The Model 3 discussion came after Musk's on-stage interview at the Automotive News World Congress. And since Musk loves to let loose, here are the highlights of what he said to the rabid band of reporters:

  • Tesla will be "first to market with autonomous features." But people should be concerned about the safety of self-driving cars. To Musk's mind, fully autonomous vehicles will only happen when automakers can prove to consumers that they're 10 times safer than traditional cars.
  • He wants a carbon tax, and automakers and polluters should pay for the privilege of dumping crap into our atmosphere.
  • Musk has no intentions of ever leaving Tesla, but he doesn't think he'll be CEO forever.
  • When asked about hydrogen, Musk called them "extremely silly" and went on a tear about his myriad of issues with the fuel before saying that the sooner we give up on hydrogen the better. "This will be super obvious when time goes by."
  • Does he have anything to learn from the Volt or other cars on the road? "No." End of discussion.
  • No one has taken Tesla up on its "open source" patents, but they don't need to inform Tesla.
  • Superchargers will continue to expand throughout the continental U.S., Europe, China, and "most of the world" over the next couple of years.
  • The Model X has sold out for the entire first model year.
  • Regarding the recent Wall Street Journal article that calls into question the high rate of turnover of Tesla employees, Musk goes off, calls it "asinine" and points out that a lot of high-level execs have been there for quite some time. (Not so much in its communications department...)
  • Question: Are you a good boss? "I try to be a good boss… most of the time. Not all the time."

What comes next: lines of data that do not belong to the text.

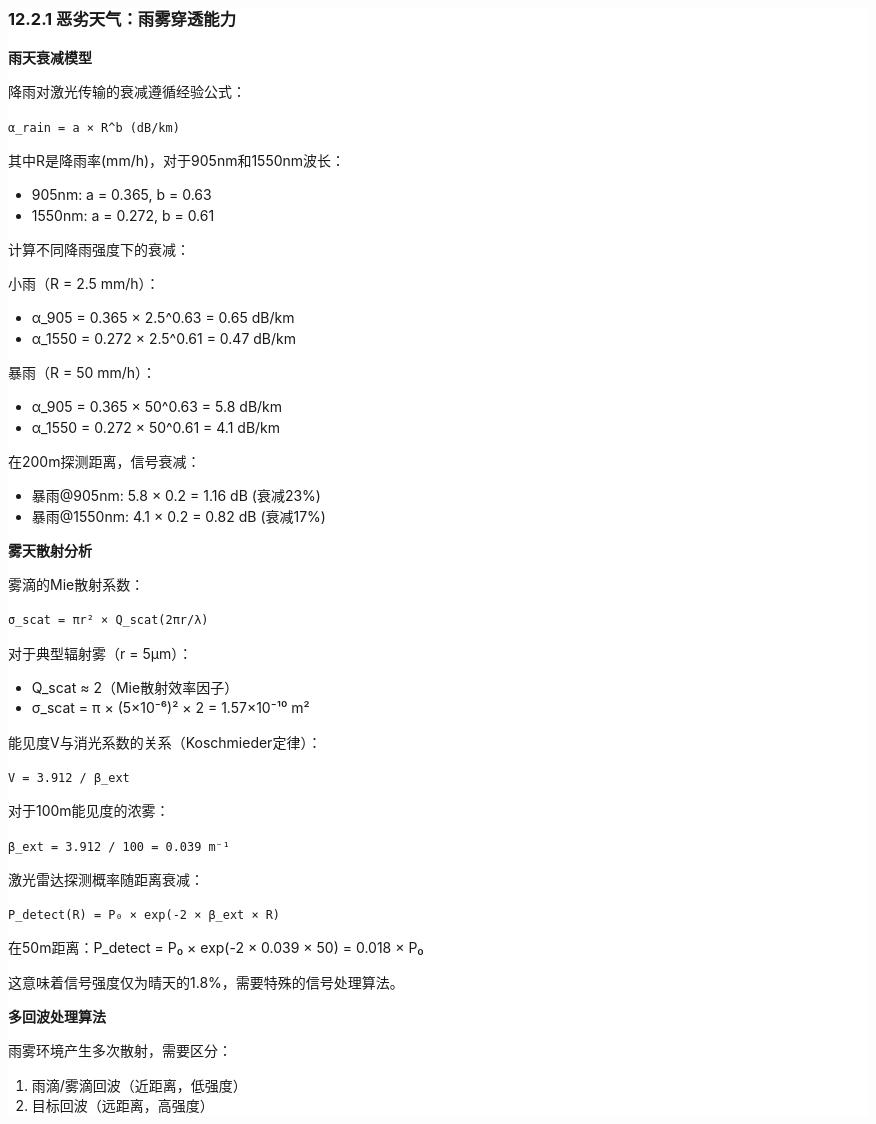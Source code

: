 ### 12.2.1 恶劣天气：雨雾穿透能力

**雨天衰减模型**

降雨对激光传输的衰减遵循经验公式：
```
α_rain = a × R^b (dB/km)
```

其中R是降雨率(mm/h)，对于905nm和1550nm波长：
- 905nm: a = 0.365, b = 0.63
- 1550nm: a = 0.272, b = 0.61

计算不同降雨强度下的衰减：

小雨（R = 2.5 mm/h）：
- α_905 = 0.365 × 2.5^0.63 = 0.65 dB/km
- α_1550 = 0.272 × 2.5^0.61 = 0.47 dB/km

暴雨（R = 50 mm/h）：
- α_905 = 0.365 × 50^0.63 = 5.8 dB/km
- α_1550 = 0.272 × 50^0.61 = 4.1 dB/km

在200m探测距离，信号衰减：
- 暴雨@905nm: 5.8 × 0.2 = 1.16 dB (衰减23%)
- 暴雨@1550nm: 4.1 × 0.2 = 0.82 dB (衰减17%)

**雾天散射分析**

雾滴的Mie散射系数：
```
σ_scat = πr² × Q_scat(2πr/λ)
```

对于典型辐射雾（r = 5μm）：
- Q_scat ≈ 2（Mie散射效率因子）
- σ_scat = π × (5×10⁻⁶)² × 2 = 1.57×10⁻¹⁰ m²

能见度V与消光系数的关系（Koschmieder定律）：
```
V = 3.912 / β_ext
```

对于100m能见度的浓雾：
```
β_ext = 3.912 / 100 = 0.039 m⁻¹
```

激光雷达探测概率随距离衰减：
```
P_detect(R) = P₀ × exp(-2 × β_ext × R)
```

在50m距离：P_detect = P₀ × exp(-2 × 0.039 × 50) = 0.018 × P₀

这意味着信号强度仅为晴天的1.8%，需要特殊的信号处理算法。

**多回波处理算法**

雨雾环境产生多次散射，需要区分：
1. 雨滴/雾滴回波（近距离，低强度）
2. 目标回波（远距离，高强度）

  • Tesla is not seeking partnerships, instead focusing on getting the X to market, and Musk infers that the press has burned him in the past when it came to rumors of working with other automakers.
  • Finally, this delightful little nugget from the first Q&A: Musk originally thought that with phones and tablets, interior lights in the back seats of the Model S were useless. That was until one of his kids was reading a book. "This is the stupidest car in the world," said one of Musk's progeny. "After that we put the lights in the back."